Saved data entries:
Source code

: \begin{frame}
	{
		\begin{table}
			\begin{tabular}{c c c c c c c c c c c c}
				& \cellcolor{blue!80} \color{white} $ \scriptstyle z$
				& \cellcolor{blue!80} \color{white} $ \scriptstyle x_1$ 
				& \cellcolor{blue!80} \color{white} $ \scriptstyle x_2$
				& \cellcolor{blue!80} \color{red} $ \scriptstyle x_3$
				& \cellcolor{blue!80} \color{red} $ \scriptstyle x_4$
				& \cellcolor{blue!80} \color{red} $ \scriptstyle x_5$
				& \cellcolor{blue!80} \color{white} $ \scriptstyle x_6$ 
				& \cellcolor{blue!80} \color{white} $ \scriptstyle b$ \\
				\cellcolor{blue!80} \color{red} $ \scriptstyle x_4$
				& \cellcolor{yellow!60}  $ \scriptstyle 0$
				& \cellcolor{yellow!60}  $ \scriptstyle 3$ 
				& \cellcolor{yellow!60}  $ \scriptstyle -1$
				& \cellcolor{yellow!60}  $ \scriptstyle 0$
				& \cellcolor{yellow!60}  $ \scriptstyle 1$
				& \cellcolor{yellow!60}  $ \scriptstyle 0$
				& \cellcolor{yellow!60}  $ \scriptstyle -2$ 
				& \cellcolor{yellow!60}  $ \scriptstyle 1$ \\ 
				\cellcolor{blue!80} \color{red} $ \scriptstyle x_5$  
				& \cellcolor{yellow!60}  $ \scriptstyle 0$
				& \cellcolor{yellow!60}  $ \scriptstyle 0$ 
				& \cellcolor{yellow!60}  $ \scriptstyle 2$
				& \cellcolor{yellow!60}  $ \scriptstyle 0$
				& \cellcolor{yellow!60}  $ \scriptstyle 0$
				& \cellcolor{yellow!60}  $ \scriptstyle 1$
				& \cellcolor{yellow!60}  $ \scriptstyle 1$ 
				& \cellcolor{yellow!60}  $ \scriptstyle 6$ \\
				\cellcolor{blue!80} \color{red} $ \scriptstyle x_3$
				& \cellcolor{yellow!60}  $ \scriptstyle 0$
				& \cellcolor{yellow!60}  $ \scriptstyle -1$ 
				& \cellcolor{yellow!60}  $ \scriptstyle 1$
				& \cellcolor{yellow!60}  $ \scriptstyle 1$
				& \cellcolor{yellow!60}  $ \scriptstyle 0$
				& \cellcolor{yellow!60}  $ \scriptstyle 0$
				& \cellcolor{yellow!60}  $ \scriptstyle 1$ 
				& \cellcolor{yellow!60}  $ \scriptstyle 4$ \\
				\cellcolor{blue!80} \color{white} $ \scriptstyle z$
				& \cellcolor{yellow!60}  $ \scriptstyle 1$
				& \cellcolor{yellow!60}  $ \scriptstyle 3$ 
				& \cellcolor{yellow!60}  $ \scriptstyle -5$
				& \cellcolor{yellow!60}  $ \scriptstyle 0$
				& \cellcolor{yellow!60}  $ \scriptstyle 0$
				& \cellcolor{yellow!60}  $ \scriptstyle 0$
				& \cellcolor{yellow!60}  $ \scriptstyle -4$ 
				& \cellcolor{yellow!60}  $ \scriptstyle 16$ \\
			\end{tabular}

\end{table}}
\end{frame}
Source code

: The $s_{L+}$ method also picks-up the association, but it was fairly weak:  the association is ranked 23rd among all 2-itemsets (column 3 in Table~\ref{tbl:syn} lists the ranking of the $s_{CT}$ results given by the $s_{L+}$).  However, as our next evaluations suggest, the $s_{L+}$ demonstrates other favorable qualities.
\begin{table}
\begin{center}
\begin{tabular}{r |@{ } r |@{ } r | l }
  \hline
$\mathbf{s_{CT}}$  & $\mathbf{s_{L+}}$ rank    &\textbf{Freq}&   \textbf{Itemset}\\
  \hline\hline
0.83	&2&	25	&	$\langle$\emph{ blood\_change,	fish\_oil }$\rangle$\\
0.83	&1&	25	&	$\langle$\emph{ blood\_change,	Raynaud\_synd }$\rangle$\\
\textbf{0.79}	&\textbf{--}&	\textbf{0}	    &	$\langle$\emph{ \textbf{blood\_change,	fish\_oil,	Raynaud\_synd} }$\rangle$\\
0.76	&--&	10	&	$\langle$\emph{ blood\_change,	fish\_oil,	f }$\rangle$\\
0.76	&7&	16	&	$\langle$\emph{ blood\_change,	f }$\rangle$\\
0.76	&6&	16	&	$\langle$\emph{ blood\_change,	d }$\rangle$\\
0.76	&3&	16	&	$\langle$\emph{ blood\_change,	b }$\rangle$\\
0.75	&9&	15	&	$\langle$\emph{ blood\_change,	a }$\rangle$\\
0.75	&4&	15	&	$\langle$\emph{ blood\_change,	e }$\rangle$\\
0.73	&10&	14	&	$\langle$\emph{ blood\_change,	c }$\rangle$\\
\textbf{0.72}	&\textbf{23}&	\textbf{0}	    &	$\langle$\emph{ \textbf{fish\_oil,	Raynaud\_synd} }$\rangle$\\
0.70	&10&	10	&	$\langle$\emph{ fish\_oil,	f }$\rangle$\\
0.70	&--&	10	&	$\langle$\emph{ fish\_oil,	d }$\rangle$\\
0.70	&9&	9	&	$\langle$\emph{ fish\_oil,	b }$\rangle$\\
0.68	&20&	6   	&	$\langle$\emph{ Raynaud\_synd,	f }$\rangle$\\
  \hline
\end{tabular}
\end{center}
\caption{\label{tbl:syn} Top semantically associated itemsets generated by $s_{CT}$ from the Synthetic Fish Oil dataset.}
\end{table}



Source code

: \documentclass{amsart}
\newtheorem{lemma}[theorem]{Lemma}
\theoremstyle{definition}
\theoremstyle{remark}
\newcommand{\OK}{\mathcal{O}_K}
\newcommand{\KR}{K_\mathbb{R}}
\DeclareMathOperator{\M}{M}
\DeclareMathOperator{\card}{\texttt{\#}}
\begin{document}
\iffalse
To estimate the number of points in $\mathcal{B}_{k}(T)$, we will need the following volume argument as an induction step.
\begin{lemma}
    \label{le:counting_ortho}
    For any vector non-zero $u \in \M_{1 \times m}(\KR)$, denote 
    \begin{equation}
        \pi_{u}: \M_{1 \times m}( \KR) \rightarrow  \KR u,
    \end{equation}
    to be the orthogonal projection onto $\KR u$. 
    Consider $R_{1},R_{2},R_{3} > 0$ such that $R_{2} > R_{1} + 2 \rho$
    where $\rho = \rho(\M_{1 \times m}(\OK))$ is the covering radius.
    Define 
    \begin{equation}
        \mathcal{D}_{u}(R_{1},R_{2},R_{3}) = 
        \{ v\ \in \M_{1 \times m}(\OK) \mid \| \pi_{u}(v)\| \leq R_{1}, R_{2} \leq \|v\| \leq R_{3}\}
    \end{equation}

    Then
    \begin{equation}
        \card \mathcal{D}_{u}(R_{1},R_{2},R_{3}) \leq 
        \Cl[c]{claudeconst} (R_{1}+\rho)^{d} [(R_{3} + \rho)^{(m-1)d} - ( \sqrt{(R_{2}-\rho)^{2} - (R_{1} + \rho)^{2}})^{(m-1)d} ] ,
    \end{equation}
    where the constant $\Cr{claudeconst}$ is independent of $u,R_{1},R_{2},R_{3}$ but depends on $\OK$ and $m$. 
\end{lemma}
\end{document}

- WHAT THE TASK ASKS -
What is needed is a faithful transcription of every entry.

- EXERCISE SOLUTION -
Source code

: \begin{frame}
	{
		\begin{table}
			\begin{tabular}{c c c c c c c c c c c c}
				& \cellcolor{blue!80} \color{white} $ \scriptstyle z$
				& \cellcolor{blue!80} \color{white} $ \scriptstyle x_1$ 
				& \cellcolor{blue!80} \color{white} $ \scriptstyle x_2$
				& \cellcolor{blue!80} \color{red} $ \scriptstyle x_3$
				& \cellcolor{blue!80} \color{red} $ \scriptstyle x_4$
				& \cellcolor{blue!80} \color{red} $ \scriptstyle x_5$
				& \cellcolor{blue!80} \color{white} $ \scriptstyle x_6$ 
				& \cellcolor{blue!80} \color{white} $ \scriptstyle b$ \\
				\cellcolor{blue!80} \color{red} $ \scriptstyle x_4$
				& \cellcolor{yellow!60}  $ \scriptstyle 0$
				& \cellcolor{yellow!60}  $ \scriptstyle 3$ 
				& \cellcolor{yellow!60}  $ \scriptstyle -1$
				& \cellcolor{yellow!60}  $ \scriptstyle 0$
				& \cellcolor{yellow!60}  $ \scriptstyle 1$
				& \cellcolor{yellow!60}  $ \scriptstyle 0$
				& \cellcolor{yellow!60}  $ \scriptstyle -2$ 
				& \cellcolor{yellow!60}  $ \scriptstyle 1$ \\ 
				\cellcolor{blue!80} \color{red} $ \scriptstyle x_5$  
				& \cellcolor{yellow!60}  $ \scriptstyle 0$
				& \cellcolor{yellow!60}  $ \scriptstyle 0$ 
				& \cellcolor{yellow!60}  $ \scriptstyle 2$
				& \cellcolor{yellow!60}  $ \scriptstyle 0$
				& \cellcolor{yellow!60}  $ \scriptstyle 0$
				& \cellcolor{yellow!60}  $ \scriptstyle 1$
				& \cellcolor{yellow!60}  $ \scriptstyle 1$ 
				& \cellcolor{yellow!60}  $ \scriptstyle 6$ \\
				\cellcolor{blue!80} \color{red} $ \scriptstyle x_3$
				& \cellcolor{yellow!60}  $ \scriptstyle 0$
				& \cellcolor{yellow!60}  $ \scriptstyle -1$ 
				& \cellcolor{yellow!60}  $ \scriptstyle 1$
				& \cellcolor{yellow!60}  $ \scriptstyle 1$
				& \cellcolor{yellow!60}  $ \scriptstyle 0$
				& \cellcolor{yellow!60}  $ \scriptstyle 0$
				& \cellcolor{yellow!60}  $ \scriptstyle 1$ 
				& \cellcolor{yellow!60}  $ \scriptstyle 4$ \\
				\cellcolor{blue!80} \color{white} $ \scriptstyle z$
				& \cellcolor{yellow!60}  $ \scriptstyle 1$
				& \cellcolor{yellow!60}  $ \scriptstyle 3$ 
				& \cellcolor{yellow!60}  $ \scriptstyle -5$
				& \cellcolor{yellow!60}  $ \scriptstyle 0$
				& \cellcolor{yellow!60}  $ \scriptstyle 0$
				& \cellcolor{yellow!60}  $ \scriptstyle 0$
				& \cellcolor{yellow!60}  $ \scriptstyle -4$ 
				& \cellcolor{yellow!60}  $ \scriptstyle 16$ \\
			\end{tabular}

\end{table}}
\end{frame}
Source code

: The $s_{L+}$ method also picks-up the association, but it was fairly weak:  the association is ranked 23rd among all 2-itemsets (column 3 in Table~\ref{tbl:syn} lists the ranking of the $s_{CT}$ results given by the $s_{L+}$).  However, as our next evaluations suggest, the $s_{L+}$ demonstrates other favorable qualities.
\begin{table}
\begin{center}
\begin{tabular}{r |@{ } r |@{ } r | l }
  \hline
$\mathbf{s_{CT}}$  & $\mathbf{s_{L+}}$ rank    &\textbf{Freq}&   \textbf{Itemset}\\
  \hline\hline
0.83	&2&	25	&	$\langle$\emph{ blood\_change,	fish\_oil }$\rangle$\\
0.83	&1&	25	&	$\langle$\emph{ blood\_change,	Raynaud\_synd }$\rangle$\\
\textbf{0.79}	&\textbf{--}&	\textbf{0}	    &	$\langle$\emph{ \textbf{blood\_change,	fish\_oil,	Raynaud\_synd} }$\rangle$\\
0.76	&--&	10	&	$\langle$\emph{ blood\_change,	fish\_oil,	f }$\rangle$\\
0.76	&7&	16	&	$\langle$\emph{ blood\_change,	f }$\rangle$\\
0.76	&6&	16	&	$\langle$\emph{ blood\_change,	d }$\rangle$\\
0.76	&3&	16	&	$\langle$\emph{ blood\_change,	b }$\rangle$\\
0.75	&9&	15	&	$\langle$\emph{ blood\_change,	a }$\rangle$\\
0.75	&4&	15	&	$\langle$\emph{ blood\_change,	e }$\rangle$\\
0.73	&10&	14	&	$\langle$\emph{ blood\_change,	c }$\rangle$\\
\textbf{0.72}	&\textbf{23}&	\textbf{0}	    &	$\langle$\emph{ \textbf{fish\_oil,	Raynaud\_synd} }$\rangle$\\
0.70	&10&	10	&	$\langle$\emph{ fish\_oil,	f }$\rangle$\\
0.70	&--&	10	&	$\langle$\emph{ fish\_oil,	d }$\rangle$\\
0.70	&9&	9	&	$\langle$\emph{ fish\_oil,	b }$\rangle$\\
0.68	&20&	6   	&	$\langle$\emph{ Raynaud\_synd,	f }$\rangle$\\
  \hline
\end{tabular}
\end{center}
\caption{\label{tbl:syn} Top semantically associated itemsets generated by $s_{CT}$ from the Synthetic Fish Oil dataset.}
\end{table}



Source code

: \documentclass{amsart}
\newtheorem{lemma}[theorem]{Lemma}
\theoremstyle{definition}
\theoremstyle{remark}
\newcommand{\OK}{\mathcal{O}_K}
\newcommand{\KR}{K_\mathbb{R}}
\DeclareMathOperator{\M}{M}
\DeclareMathOperator{\card}{\texttt{\#}}
\begin{document}
\iffalse
To estimate the number of points in $\mathcal{B}_{k}(T)$, we will need the following volume argument as an induction step.
\begin{lemma}
    \label{le:counting_ortho}
    For any vector non-zero $u \in \M_{1 \times m}(\KR)$, denote 
    \begin{equation}
        \pi_{u}: \M_{1 \times m}( \KR) \rightarrow  \KR u,
    \end{equation}
    to be the orthogonal projection onto $\KR u$. 
    Consider $R_{1},R_{2},R_{3} > 0$ such that $R_{2} > R_{1} + 2 \rho$
    where $\rho = \rho(\M_{1 \times m}(\OK))$ is the covering radius.
    Define 
    \begin{equation}
        \mathcal{D}_{u}(R_{1},R_{2},R_{3}) = 
        \{ v\ \in \M_{1 \times m}(\OK) \mid \| \pi_{u}(v)\| \leq R_{1}, R_{2} \leq \|v\| \leq R_{3}\}
    \end{equation}

    Then
    \begin{equation}
        \card \mathcal{D}_{u}(R_{1},R_{2},R_{3}) \leq 
        \Cl[c]{claudeconst} (R_{1}+\rho)^{d} [(R_{3} + \rho)^{(m-1)d} - ( \sqrt{(R_{2}-\rho)^{2} - (R_{1} + \rho)^{2}})^{(m-1)d} ] ,
    \end{equation}
    where the constant $\Cr{claudeconst}$ is independent of $u,R_{1},R_{2},R_{3}$ but depends on $\OK$ and $m$. 
\end{lemma}
\end{document}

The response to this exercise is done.